Study material =>

* * *

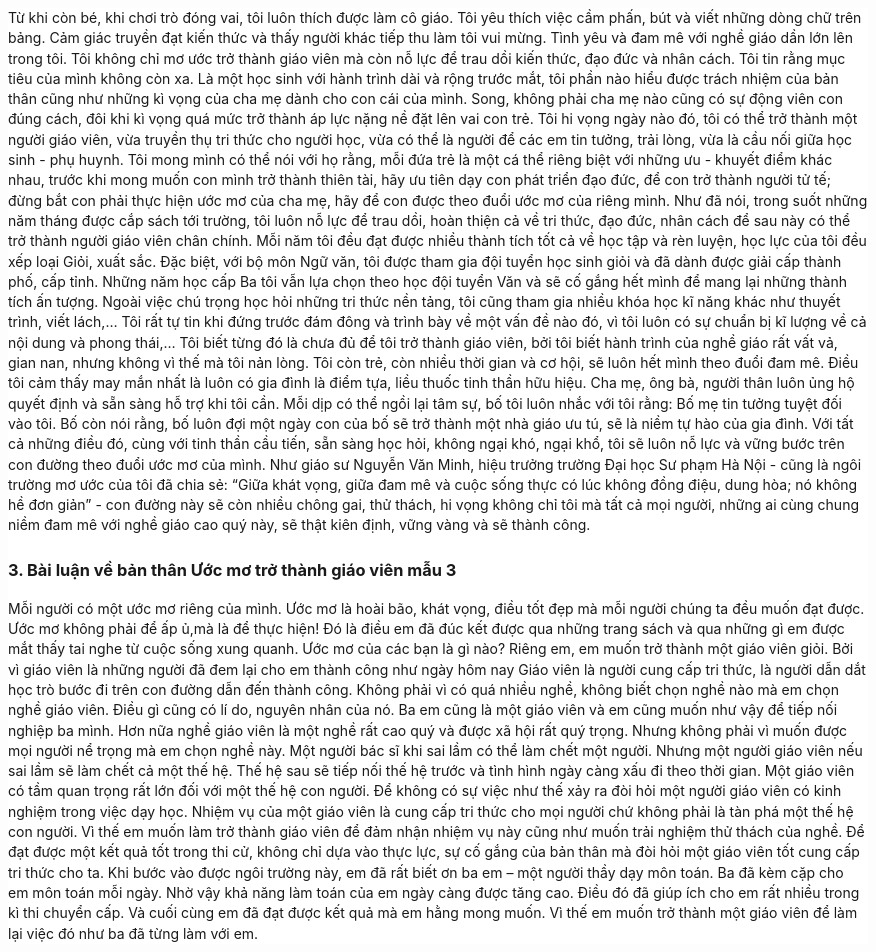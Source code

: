 Từ khi còn bé, khi chơi trò đóng vai, tôi luôn thích được làm cô giáo. Tôi yêu thích việc cầm phấn, bút và viết những dòng chữ trên bảng. Cảm giác truyền đạt kiến thức và thấy người khác tiếp thu làm tôi vui mừng. Tình yêu và đam mê với nghề giáo dần lớn lên trong tôi. Tôi không chỉ mơ ước trở thành giáo viên mà còn nỗ lực để trau dồi kiến thức, đạo đức và nhân cách. Tôi tin rằng mục tiêu của mình không còn xa.
Là một học sinh với hành trình dài và rộng trước mắt, tôi phần nào hiểu được trách nhiệm của bản thân cũng như những kì vọng của cha mẹ dành cho con cái của mình. Song, không phải cha mẹ nào cũng có sự động viên con đúng cách, đôi khi kì vọng quá mức trở thành áp lực nặng nề đặt lên vai con trẻ. Tôi hi vọng ngày nào đó, tôi có thể trở thành một người giáo viên, vừa truyền thụ tri thức cho người học, vừa có thể là người để các em tin tưởng, trải lòng, vừa là cầu nối giữa học sinh - phụ huynh. Tôi mong mình có thể nói với họ rằng, mỗi đứa trẻ là một cá thể riêng biệt với những ưu - khuyết điểm khác nhau, trước khi mong muốn con mình trở thành thiên tài, hãy ưu tiên dạy con phát triển đạo đức, để con trở thành người tử tế; đừng bắt con phải thực hiện ước mơ của cha mẹ, hãy để con được theo đuổi ước mơ của riêng mình.
Như đã nói, trong suốt những năm tháng được cắp sách tới trường, tôi luôn nỗ lực để trau dồi, hoàn thiện cả về tri thức, đạo đức, nhân cách để sau này có thể trở thành người giáo viên chân chính. Mỗi năm tôi đều đạt được nhiều thành tích tốt cả về học tập và rèn luyện, học lực của tôi đều xếp loại Giỏi, xuất sắc. Đặc biệt, với bộ môn Ngữ văn, tôi được tham gia đội tuyển học sinh giỏi và đã dành được giải cấp thành phố, cấp tỉnh. Những năm học cấp Ba tôi vẫn lựa chọn theo học đội tuyển Văn và sẽ cố gắng hết mình để mang lại những thành tích ấn tượng. Ngoài việc chú trọng học hỏi những tri thức nền tảng, tôi cũng tham gia nhiều khóa học kĩ năng khác như thuyết trình, viết lách,… Tôi rất tự tin khi đứng trước đám đông và trình bày về một vấn đề nào đó, vì tôi luôn có sự chuẩn bị kĩ lượng về cả nội dung và phong thái,… Tôi biết từng đó là chưa đủ để tôi trở thành giáo viên, bởi tôi biết hành trình của nghề giáo rất vất vả, gian nan, nhưng không vì thế mà tôi nản lòng. Tôi còn trẻ, còn nhiều thời gian và cơ hội, sẽ luôn hết mình theo đuổi đam mê.
Điều tôi cảm thấy may mắn nhất là luôn có gia đình là điểm tựa, liều thuốc tinh thần hữu hiệu. Cha mẹ, ông bà, người thân luôn ủng hộ quyết định và sẵn sàng hỗ trợ khi tôi cần. Mỗi dịp có thể ngồi lại tâm sự, bố tôi luôn nhắc với tôi rằng: Bố mẹ tin tưởng tuyệt đối vào tôi. Bố còn nói rằng, bố luôn đợi một ngày con của bố sẽ trở thành một nhà giáo ưu tú, sẽ là niềm tự hào của gia đình.
Với tất cả những điều đó, cùng với tinh thần cầu tiến, sẵn sàng học hỏi, không ngại khó, ngại khổ, tôi sẽ luôn nỗ lực và vững bước trên con đường theo đuổi ước mơ của mình. Như giáo sư Nguyễn Văn Minh, hiệu trưởng trường Đại học Sư phạm Hà Nội - cũng là ngôi trường mơ ước của tôi đã chia sẻ: “Giữa khát vọng, giữa đam mê và cuộc sống thực có lúc không đồng điệu, dung hòa; nó không hề đơn giản” - con đường này sẽ còn nhiều chông gai, thử thách, hi vọng không chỉ tôi mà tất cả mọi người, những ai cùng chung niềm đam mê với nghề giáo cao quý này, sẽ thật kiên định, vững vàng và sẽ thành công.
### 3\. Bài luận về bản thân Ước mơ trở thành giáo viên mẫu 3
Mỗi người có một ước mơ riêng của mình. Ước mơ là hoài bão, khát vọng, điều tốt đẹp mà mỗi người chúng ta đều muốn đạt được. Ước mơ không phải để ấp ủ,mà là để thực hiện\! Đó là điều em đã đúc kết được qua những trang sách và qua những gì em được mắt thấy tai nghe từ cuộc sống xung quanh. Ước mơ của các bạn là gì nào? Riêng em, em muốn trở thành một giáo viên giỏi. Bởi vì giáo viên là những người đã đem lại cho em thành công như ngày hôm nay
Giáo viên là người cung cấp tri thức, là người dẫn dắt học trò bước đi trên con đường dẫn đến thành công. Không phải vì có quá nhiều nghề, không biết chọn nghề nào mà em chọn nghề giáo viên. Điều gì cũng có lí do, nguyên nhân của nó. Ba em cũng là một giáo viên và em cũng muốn như vậy để tiếp nối nghiệp ba mình.
Hơn nữa nghề giáo viên là một nghề rất cao quý và được xã hội rất quý trọng. Nhưng không phải vì muốn được mọi người nể trọng mà em chọn nghề này. Một người bác sĩ khi sai lầm có thể làm chết một người. Nhưng một người giáo viên nếu sai lầm sẽ làm chết cả một thế hệ. Thế hệ sau sẽ tiếp nối thế hệ trước và tình hình ngày càng xấu đi theo thời gian.
Một giáo viên có tầm quan trọng rất lớn đối với một thế hệ con người. Để không có sự việc như thế xảy ra đòi hỏi một người giáo viên có kinh nghiệm trong việc dạy học. Nhiệm vụ của một giáo viên là cung cấp tri thức cho mọi người chứ không phải là tàn phá một thế hệ con người. Vì thế em muốn làm trở thành giáo viên để đảm nhận nhiệm vụ này cũng như muốn trải nghiệm thử thách của nghề.
Để đạt được một kết quả tốt trong thi cử, không chỉ dựa vào thực lực, sự cố gắng của bản thân mà đòi hỏi một giáo viên tốt cung cấp tri thức cho ta. Khi bước vào được ngôi trường này, em đã rất biết ơn ba em – một người thầy dạy môn toán. Ba đã kèm cặp cho em môn toán mỗi ngày. Nhờ vậy khả năng làm toán của em ngày càng được tăng cao. Điều đó đã giúp ích cho em rất nhiều trong kì thi chuyển cấp. Và cuối cùng em đã đạt được kết quả mà em hằng mong muốn. Vì thế em muốn trở thành một giáo viên để làm lại việc đó như ba đã từng làm với em.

* * *

Activity => Give back precisely the lines above that start at the line containing "Hơn nữa nghề" and end at the line containing "Một giáo viên có", inclusive. No other lines belong in the output.

Output of the exercise =>
Hơn nữa nghề giáo viên là một nghề rất cao quý và được xã hội rất quý trọng. Nhưng không phải vì muốn được mọi người nể trọng mà em chọn nghề này. Một người bác sĩ khi sai lầm có thể làm chết một người. Nhưng một người giáo viên nếu sai lầm sẽ làm chết cả một thế hệ. Thế hệ sau sẽ tiếp nối thế hệ trước và tình hình ngày càng xấu đi theo thời gian.
Một giáo viên có tầm quan trọng rất lớn đối với một thế hệ con người. Để không có sự việc như thế xảy ra đòi hỏi một người giáo viên có kinh nghiệm trong việc dạy học. Nhiệm vụ của một giáo viên là cung cấp tri thức cho mọi người chứ không phải là tàn phá một thế hệ con người. Vì thế em muốn làm trở thành giáo viên để đảm nhận nhiệm vụ này cũng như muốn trải nghiệm thử thách của nghề.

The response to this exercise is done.